_DIRECTIONS FOR THIS TASK:_ Only the lines from the one containing "The time has come. \\" to the end of the records belong in the output; print them exactly.

Stored data
>>>
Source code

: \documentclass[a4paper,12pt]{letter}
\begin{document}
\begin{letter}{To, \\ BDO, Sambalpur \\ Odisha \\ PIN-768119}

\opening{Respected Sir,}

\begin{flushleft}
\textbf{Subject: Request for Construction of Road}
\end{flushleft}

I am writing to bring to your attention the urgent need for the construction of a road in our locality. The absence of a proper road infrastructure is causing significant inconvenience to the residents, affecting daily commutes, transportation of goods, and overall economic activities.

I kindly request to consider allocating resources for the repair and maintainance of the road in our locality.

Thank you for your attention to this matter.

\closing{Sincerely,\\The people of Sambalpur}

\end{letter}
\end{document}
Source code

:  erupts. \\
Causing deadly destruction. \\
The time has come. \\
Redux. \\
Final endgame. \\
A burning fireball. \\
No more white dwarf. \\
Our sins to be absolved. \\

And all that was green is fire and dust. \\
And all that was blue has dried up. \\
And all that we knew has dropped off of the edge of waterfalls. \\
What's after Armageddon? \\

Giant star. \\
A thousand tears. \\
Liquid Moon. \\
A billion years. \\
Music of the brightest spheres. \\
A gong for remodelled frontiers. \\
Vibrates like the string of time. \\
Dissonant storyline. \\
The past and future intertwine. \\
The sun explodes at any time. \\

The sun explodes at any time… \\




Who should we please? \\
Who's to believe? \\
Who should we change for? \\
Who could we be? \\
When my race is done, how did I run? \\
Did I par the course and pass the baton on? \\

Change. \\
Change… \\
<<<
_EXPECTED ANSWER:_
The time has come. \\
Redux. \\
Final endgame. \\
A burning fireball. \\
No more white dwarf. \\
Our sins to be absolved. \\

And all that was green is fire and dust. \\
And all that was blue has dried up. \\
And all that we knew has dropped off of the edge of waterfalls. \\
What's after Armageddon? \\

Giant star. \\
A thousand tears. \\
Liquid Moon. \\
A billion years. \\
Music of the brightest spheres. \\
A gong for remodelled frontiers. \\
Vibrates like the string of time. \\
Dissonant storyline. \\
The past and future intertwine. \\
The sun explodes at any time. \\

The sun explodes at any time… \\




Who should we please? \\
Who's to believe? \\
Who should we change for? \\
Who could we be? \\
When my race is done, how did I run? \\
Did I par the course and pass the baton on? \\

Change. \\
Change… \\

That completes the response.